The proximate manifestation of this is the conviction that the government -- which government is in office makes little difference -- will not be able to handle the crisis. Yashwant Sinha had gone to Ottawa, Canada, to attend a meeting of Finance Ministers in the aftermath of the September 11 attacks.1 At the meeting, Sinha recounted, speaker after speaker lauded India for maintaining a 4.8 per cent growth rate when the richer countries other than China were struggling at growth rates of 1 to 3 per cent. Talking of the prospects for the coming months, speaker after speaker had maintained that two countries would help pull the world out of the recession: China and India. And here, in India, the refrain is the opposite, Sinha said. Here, the refrain is that if the September 11 attacks had occurred in India, the government would not have been able to handle the situation; therefore, it is nikammi (useless); therefore, it must go!

But even this particular species -- this pessimism about the governments we have -- is just the immediate manifestation of defeatism. The conviction is not just that the government will not be able to handle the crisis. We seem convinced that whatever the government is doing will in fact boomerang and recoil on India. Indeed, even that too is just the second layer of defeatism. Beneath that layer is the conviction that whatever is happening -- not just what the government is doing, but events in general -- will in fact turn against India.

"But should Jaswant Singh have rushed into announcing support for the Americans?" people asked -- within government as much as outside. "That is bound to enrage the Taliban. We have unnecessarily made ourselves a target."

Days had not passed, and the refrain became the opposite: "But Pakistan has stolen a march over us again. They offered support, and see how the Americans are wooing them. They are going to give them billions of dollars. Military aid too is being resumed. And Pakistan is sure as hell going to use it against India."
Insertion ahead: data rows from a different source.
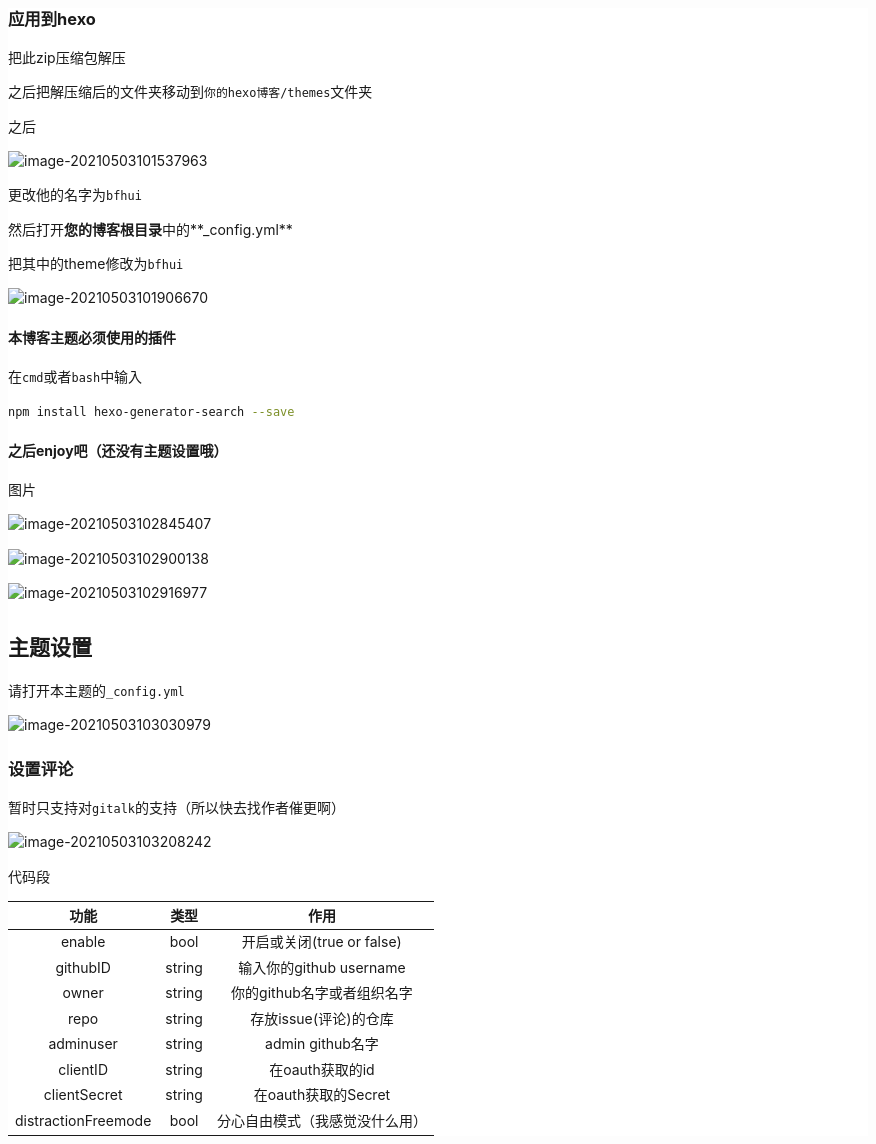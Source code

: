 ### 应用到hexo

把此zip压缩包解压

之后把解压缩后的文件夹移动到`你的hexo博客/themes`文件夹

之后

![image-20210503101537963](https://gitee.com/wmz1024/pic1/raw/master/img/2021/05/03/99512_image-20210503101537963.png)

更改他的名字为`bfhui`

然后打开**您的博客根目录**中的**_config.yml**

把其中的theme修改为`bfhui`

![image-20210503101906670](https://gitee.com/wmz1024/pic1/raw/master/img/2021/05/03/66405_image-20210503101906670.png)

#### 本博客主题必须使用的插件

在`cmd`或者`bash`中输入

```bash
npm install hexo-generator-search --save
```



#### 之后enjoy吧（还没有主题设置哦）

图片

![image-20210503102845407](https://gitee.com/wmz1024/pic1/raw/master/img/2021/05/03/54443_image-20210503102845407.png)

![image-20210503102900138](https://gitee.com/wmz1024/pic1/raw/master/img/2021/05/03/91472_image-20210503102900138.png)

![image-20210503102916977](https://gitee.com/wmz1024/pic1/raw/master/img/2021/05/03/15391_image-20210503102916977.png)

## 主题设置

请打开本主题的`_config.yml`

![image-20210503103030979](https://gitee.com/wmz1024/pic1/raw/master/img/2021/05/03/44984_image-20210503103030979.png)

### 设置评论

暂时只支持对`gitalk`的支持（所以快去找作者催更啊）

![image-20210503103208242](https://gitee.com/wmz1024/pic1/raw/master/img/2021/05/03/78247_image-20210503103208242.png)

代码段

|        功能         |  类型  |              作用              |
| :-----------------: | :----: | :----------------------------: |
|       enable        |  bool  |   开启或关闭(true or false)    |
|      githubID       | string |    输入你的github username     |
|        owner        | string |   你的github名字或者组织名字   |
|        repo         | string |     存放issue(评论)的仓库      |
|      adminuser      | string |        admin github名字        |
|      clientID       | string |        在oauth获取的id         |
|    clientSecret     | string |      在oauth获取的Secret       |
| distractionFreemode |  bool  | 分心自由模式（我感觉没什么用） |
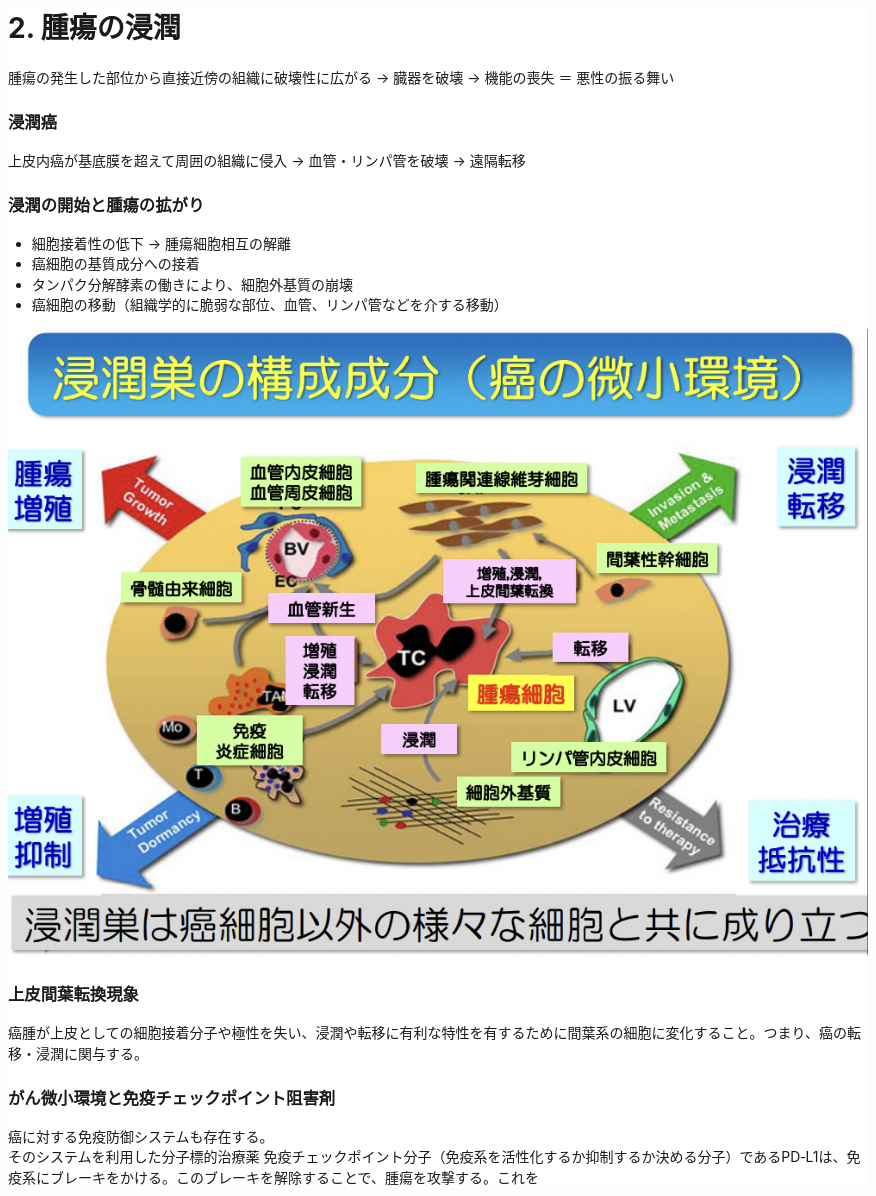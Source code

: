 # 2. 腫瘍の浸潤
腫瘍の発生した部位から直接近傍の組織に破壊性に広がる -> 臓器を破壊 -> 機能の喪失 ＝ 悪性の振る舞い
### 浸潤癌
上皮内癌が基底膜を超えて周囲の組織に侵入 -> 血管・リンパ管を破壊 -> 遠隔転移
### 浸潤の開始と腫瘍の拡がり
- 細胞接着性の低下 -> 腫瘍細胞相互の解離
- 癌細胞の基質成分への接着
- タンパク分解酵素の働きにより、細胞外基質の崩壊
- 癌細胞の移動（組織学的に脆弱な部位、血管、リンパ管などを介する移動）
  
![](images/浸潤巣の構成成分.png)   
### 上皮間葉転換現象
癌腫が上皮としての細胞接着分子や極性を失い、浸潤や転移に有利な特性を有するために間葉系の細胞に変化すること。つまり、癌の転移・浸潤に関与する。

### がん微小環境と免疫チェックポイント阻害剤
癌に対する免疫防御システムも存在する。   
そのシステムを利用した分子標的治療薬
免疫チェックポイント分子（免疫系を活性化するか抑制するか決める分子）であるPD‐L1は、免疫系にブレーキをかける。このブレーキを解除することで、腫瘍を攻撃する。これを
But on the logic of a few days earlier, by announcing that it was joining the international coalition against terrorism, was Pakistan not enraging the Taliban? Would the Taliban not target Pakistan rather than India? True, Pakistan was trying to extract a few extra dollars: but the very effort was bound to deepen distrust in the US and Europe, it was bound to confirm apprehensions about its nature. Bartering the very ones in whom it had taken so much pride, the Taliban, for dollars was bound to corrode the psyche of its people, to demean them in their own eyes. Dollars or no dollars, Pakistan was inviting the recoil of a defeated Taliban within Pakistan. All this was obvious, it was elementary, yet it was completely buried under our pessimism about what events -- any set of events -- are liable to entail for India.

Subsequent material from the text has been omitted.